Pour empiler un maximum de marge brute, il faut de gros clients qui font de la publicité (achat d'espace) et qui soient internationaux (fees de coordination). Et pour attirer de gros clients, il faut une "belle" agence (réputation), de beaux locaux et des figures de divas, qu'elles soient "créatives", "charismatiques" ou "stratégiques".
D'où le fait que très régulièrement, les patrons d'agence passent indifféremment d'un agence à une autre et les teams de créatifs sont "débauchés" par la concurrence. Comme si "acheter" des créatifs, c'était s'ancrer durablement dans une posture de créativité, et comme si avoir un patron médiatique permettait de se prémunir contre les erreurs de stratégie ou de gestion... C'est ça le "mercato" des agences, des transferts toute l'année avec à chaque foisle même discours : "j'étais pas bien là où j'étais mais maintenant on m'a donné les moyens de travailler donc vous allez voir ce que vous allez voir"

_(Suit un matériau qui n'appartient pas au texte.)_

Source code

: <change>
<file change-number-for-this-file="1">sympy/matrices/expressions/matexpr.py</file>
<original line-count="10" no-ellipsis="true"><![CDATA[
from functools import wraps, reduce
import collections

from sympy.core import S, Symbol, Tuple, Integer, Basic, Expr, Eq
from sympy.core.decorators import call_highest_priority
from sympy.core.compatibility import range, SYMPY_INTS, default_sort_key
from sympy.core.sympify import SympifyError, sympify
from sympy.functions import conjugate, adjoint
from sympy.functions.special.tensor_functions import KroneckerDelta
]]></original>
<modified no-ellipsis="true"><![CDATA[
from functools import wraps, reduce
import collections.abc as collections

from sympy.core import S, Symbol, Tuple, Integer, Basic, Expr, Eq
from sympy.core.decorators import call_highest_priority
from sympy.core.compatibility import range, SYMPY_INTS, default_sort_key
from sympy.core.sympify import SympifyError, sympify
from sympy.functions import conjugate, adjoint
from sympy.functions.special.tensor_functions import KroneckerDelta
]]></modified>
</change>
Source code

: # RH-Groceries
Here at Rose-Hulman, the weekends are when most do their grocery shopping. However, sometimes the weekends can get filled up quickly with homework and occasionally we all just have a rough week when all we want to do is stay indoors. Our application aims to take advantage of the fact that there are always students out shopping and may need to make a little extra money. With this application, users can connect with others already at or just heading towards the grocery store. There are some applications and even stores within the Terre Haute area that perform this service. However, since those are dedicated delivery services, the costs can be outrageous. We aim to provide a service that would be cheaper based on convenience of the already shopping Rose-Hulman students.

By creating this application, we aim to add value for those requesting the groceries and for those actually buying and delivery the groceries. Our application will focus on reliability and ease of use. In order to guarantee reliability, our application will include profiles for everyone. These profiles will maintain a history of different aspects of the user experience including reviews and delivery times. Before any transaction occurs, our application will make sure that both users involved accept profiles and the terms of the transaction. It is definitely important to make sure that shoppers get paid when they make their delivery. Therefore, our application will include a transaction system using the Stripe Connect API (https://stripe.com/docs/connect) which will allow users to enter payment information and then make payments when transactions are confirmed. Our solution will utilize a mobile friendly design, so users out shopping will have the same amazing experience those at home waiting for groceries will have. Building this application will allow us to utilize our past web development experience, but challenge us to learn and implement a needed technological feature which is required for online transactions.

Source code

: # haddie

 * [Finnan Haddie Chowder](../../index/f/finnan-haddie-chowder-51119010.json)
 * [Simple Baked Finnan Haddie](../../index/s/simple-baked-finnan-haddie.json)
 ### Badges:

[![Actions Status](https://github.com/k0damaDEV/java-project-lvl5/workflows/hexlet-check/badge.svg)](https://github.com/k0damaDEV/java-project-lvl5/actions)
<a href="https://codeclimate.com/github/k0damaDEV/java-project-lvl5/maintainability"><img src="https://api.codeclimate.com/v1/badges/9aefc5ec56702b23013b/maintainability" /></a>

Il y a quelques temps, le mercato a connu un transfert retentissant : Christophe Lambert est passé de CLM/BBDO à Publicis, et a été rejoins là bas par un team créatif très en vue dans le petit sérail : Fred et Farid. Si l'empreinte créative de Publicis n'a pas changé d'un iota car on ne change pas une tradition de mormons aux ramifications économico-politiques fortes en "freestyle hype happy people" du jour au lendemain, on a appris cette semaine que Christophe Lambert et Fred&Farid quittaient Publicis pour monter leur propre agence avec Bolloré.
Alors là on a envie de se dire 2 choses :
- on avale pas la
version "officielle" : ils n'ont pas eu les moyens de travailler comme
ils l'auraient voulu, un grand groupe possède des contraintes fortes et
leurs personnalités iconoclastes n'ont pas pu s'exprimer à plein
-
ce qui est beaucoup plus plausible : "trop de contraintes pour pas
assez d'argent donc fait chier on change de crémerie" : comme Eric Tong
Cuong qui passe d'EURO RSCG BETC à EMI puis à La Chose, Lambert et ses
concors créatifs passent de CLM à Marcel et montent FFL (modestement
composée des initiales de leurs prénoms/nom)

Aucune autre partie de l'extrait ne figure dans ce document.